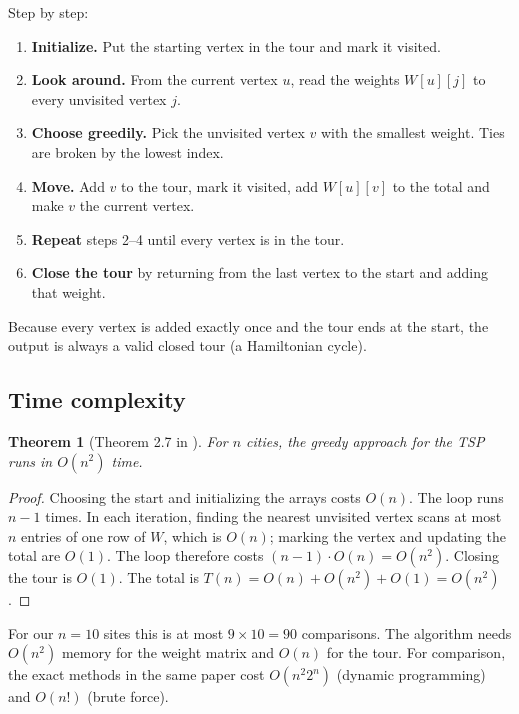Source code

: \documentclass[11pt,a4paper]{article}
\newtheorem{theorem}{Theorem}
\begin{document}
Step by step:
\begin{enumerate}[noitemsep]
  \item \textbf{Initialize.} Put the starting vertex in the tour and mark it visited.
  \item \textbf{Look around.} From the current vertex $u$, read the weights $W[u][j]$ to every unvisited vertex $j$.
  \item \textbf{Choose greedily.} Pick the unvisited vertex $v$ with the smallest weight. Ties are broken by the lowest index.
  \item \textbf{Move.} Add $v$ to the tour, mark it visited, add $W[u][v]$ to the total and make $v$ the current vertex.
  \item \textbf{Repeat} steps 2--4 until every vertex is in the tour.
  \item \textbf{Close the tour} by returning from the last vertex to the start and adding that weight.
\end{enumerate}
Because every vertex is added exactly once and the tour ends at the start, the output is always a valid closed tour (a Hamiltonian cycle).

\subsection{Time complexity}
\begin{theorem}[Theorem 2.7 in \cite{luna2024}]
For $n$ cities, the greedy approach for the TSP runs in $O(n^2)$ time.
\end{theorem}
\begin{proof}
Choosing the start and initializing the arrays costs $O(n)$. The loop runs $n-1$ times. In each iteration, finding the nearest unvisited vertex scans at most $n$ entries of one row of $W$, which is $O(n)$; marking the vertex and updating the total are $O(1)$. The loop therefore costs $(n-1)\cdot O(n) = O(n^2)$. Closing the tour is $O(1)$. The total is $T(n) = O(n) + O(n^2) + O(1) = O(n^2)$.
\end{proof}
\noindent For our $n = 10$ sites this is at most $9 \times 10 = 90$ comparisons. The algorithm needs $O(n^2)$ memory for the weight matrix and $O(n)$ for the tour. For comparison, the exact methods in the same paper cost $O(n^2 2^n)$ (dynamic programming) and $O(n!)$ (brute force).
\end{document}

# # # #

_Your assignment_: Only the number is wanted: how many lines in the data include the word "runs"?

_Answer to this task_: 2